目的确定转录因子Snail可与PRL-3基因启动子区结合。方法应用生物信息学方法获得PRL-3基因启动子区域，并对其潜在的Snail结合位点进行预测，进一步应用Snail抗体染色质免疫共沉淀技术结合PCR技术检测PRL-3基因启动子序列，以确定转录因子Snail可与PRL-3基因启动子结合。结果应用TRED在线分析系统确定PRL-3基因的启动子区域位于PRL-3基因上游-700bp至299bp之间，在该启动子区域存在多个转录因子如Snail、n—MYC、ARNT、E74A、NF—kappaB、NRF-2及AML-1等的结合位点；在启动子区域的-500bp至-451bp之间存在Snail结合的核心寡核苷酸序列CACCTG，在其他多个区域存在多个类似这一核心序列的DNA序列；应用染色质免疫沉淀技术结合PCR扩增的方法对人大肠癌细胞株SW480细胞进行分析，发现Snail可与人大肠癌细胞株SW480PRL-3基因的启动子区域的DNA片断结合。结论转录因子Snail可与人大肠癌细胞SW480PRL-3基因启动子结合，参与PRL-3基因的调控。

英文摘要：

Objective To identify the region in PRL-3 gene promoter where the transcriptional factor Snail can bind. Methods PRL-3 promoter and the possible binding sites of the transcription factors were analyzed by bioinformatical methods. Chromatin immunoprecipitation and PCR were performed using the antibody specific for Snail to verify the binding of Snail to PRL-3 promoter. Results According to the prediction by TRED, a promoter prediction software, PRL-3 gene promoter was located between -700 bp to 299 bp of PRL-3 gene.
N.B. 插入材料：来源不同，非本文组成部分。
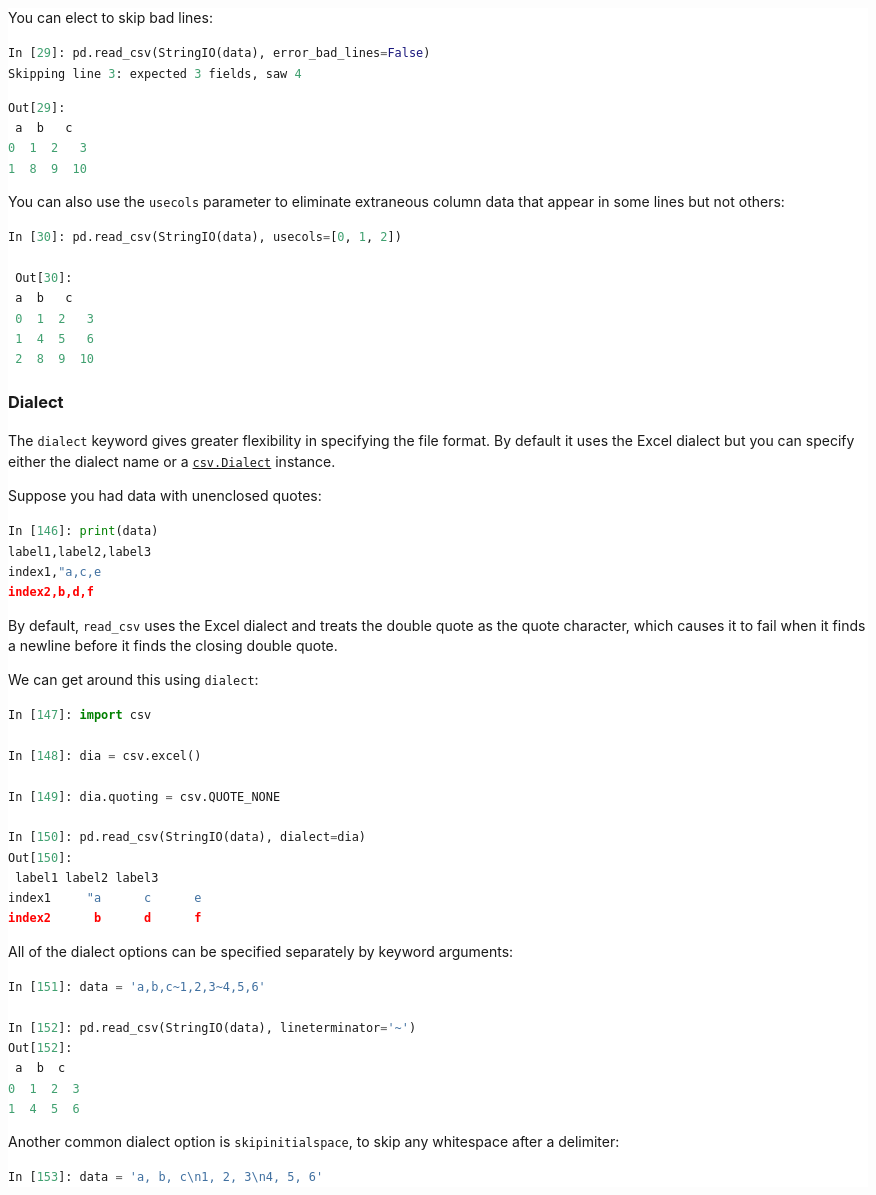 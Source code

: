 You can elect to skip bad lines:
```py
In [29]: pd.read_csv(StringIO(data), error_bad_lines=False)
Skipping line 3: expected 3 fields, saw 4
```
```py
Out[29]:
 a  b   c
0  1  2   3
1  8  9  10
```
You can also use the  `usecols`  parameter to eliminate extraneous column data that appear in some lines but not others:
```py
In [30]: pd.read_csv(StringIO(data), usecols=[0, 1, 2])

 Out[30]:
 a  b   c
 0  1  2   3
 1  4  5   6
 2  8  9  10
```
### Dialect[](https://pandas.pydata.org/pandas-docs/stable/user_guide/io.html#dialect "Permalink to this headline")

The  `dialect`  keyword gives greater flexibility in specifying the file format. By default it uses the Excel dialect but you can specify either the dialect name or a  [`csv.Dialect`](https://docs.python.org/3/library/csv.html#csv.Dialect "(in Python v3.8)")  instance.

Suppose you had data with unenclosed quotes:
```py
In [146]: print(data)
label1,label2,label3
index1,"a,c,e
index2,b,d,f
```
By default,  `read_csv`  uses the Excel dialect and treats the double quote as the quote character, which causes it to fail when it finds a newline before it finds the closing double quote.

We can get around this using  `dialect`:
```py
In [147]: import csv

In [148]: dia = csv.excel()

In [149]: dia.quoting = csv.QUOTE_NONE

In [150]: pd.read_csv(StringIO(data), dialect=dia)
Out[150]: 
 label1 label2 label3
index1     "a      c      e
index2      b      d      f
```
All of the dialect options can be specified separately by keyword arguments:
```py
In [151]: data = 'a,b,c~1,2,3~4,5,6'

In [152]: pd.read_csv(StringIO(data), lineterminator='~')
Out[152]: 
 a  b  c
0  1  2  3
1  4  5  6
```
Another common dialect option is  `skipinitialspace`, to skip any whitespace after a delimiter:
```py
In [153]: data = 'a, b, c\n1, 2, 3\n4, 5, 6'

``` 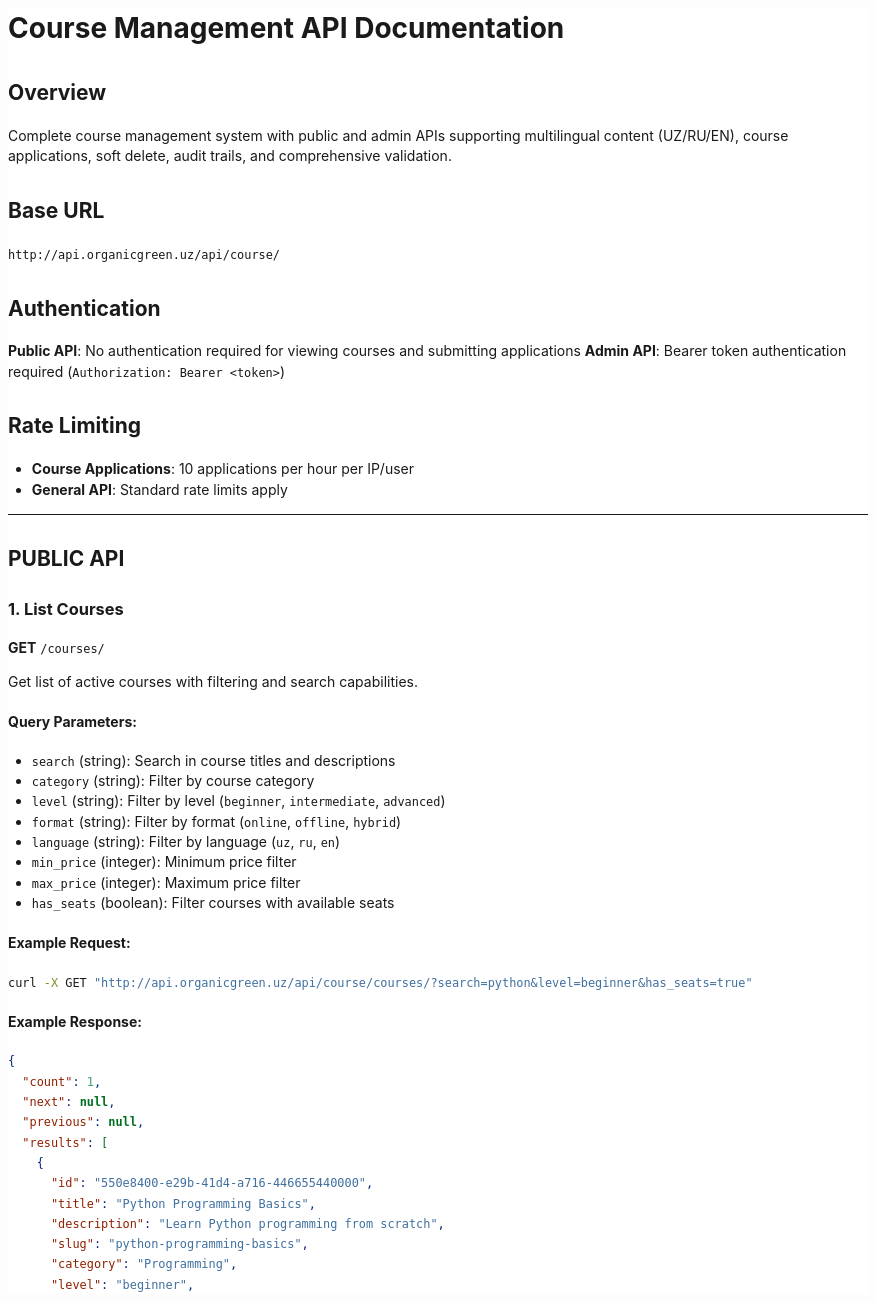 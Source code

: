# Course Management API Documentation

## Overview

Complete course management system with public and admin APIs supporting multilingual content (UZ/RU/EN), course applications, soft delete, audit trails, and comprehensive validation.

## Base URL
```
http://api.organicgreen.uz/api/course/
```

## Authentication

**Public API**: No authentication required for viewing courses and submitting applications
**Admin API**: Bearer token authentication required (`Authorization: Bearer <token>`)

## Rate Limiting

- **Course Applications**: 10 applications per hour per IP/user
- **General API**: Standard rate limits apply

---

## PUBLIC API

### 1. List Courses

**GET** `/courses/`

Get list of active courses with filtering and search capabilities.

#### Query Parameters:
- `search` (string): Search in course titles and descriptions
- `category` (string): Filter by course category
- `level` (string): Filter by level (`beginner`, `intermediate`, `advanced`)
- `format` (string): Filter by format (`online`, `offline`, `hybrid`)
- `language` (string): Filter by language (`uz`, `ru`, `en`)
- `min_price` (integer): Minimum price filter
- `max_price` (integer): Maximum price filter
- `has_seats` (boolean): Filter courses with available seats

#### Example Request:
```bash
curl -X GET "http://api.organicgreen.uz/api/course/courses/?search=python&level=beginner&has_seats=true"
```

#### Example Response:
```json
{
  "count": 1,
  "next": null,
  "previous": null,
  "results": [
    {
      "id": "550e8400-e29b-41d4-a716-446655440000",
      "title": "Python Programming Basics",
      "description": "Learn Python programming from scratch",
      "slug": "python-programming-basics",
      "category": "Programming",
      "level": "beginner",
```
Many possible transcription factor binding sites such as for Snail, n-MYC, ARNT, E74A, NF-kappaB, NRF-2 and AML-1 were predicted by Consite, a promoter analysis web system. Interestingly, a 5＇-CACCTG-3＇ core sequence and other related sequences of Snail binding sites were found in the promoter region of PRL-3 genes by Consite software. Two regions in PRL-3 promoter were validated to allow binding of Snail by chromatin immunoprecipitation analysis of SW480 cells. Conclusion Snail regulates the activity of PRL-3 gene by binding to the promoter of PRL-3 gene in SW480 cells.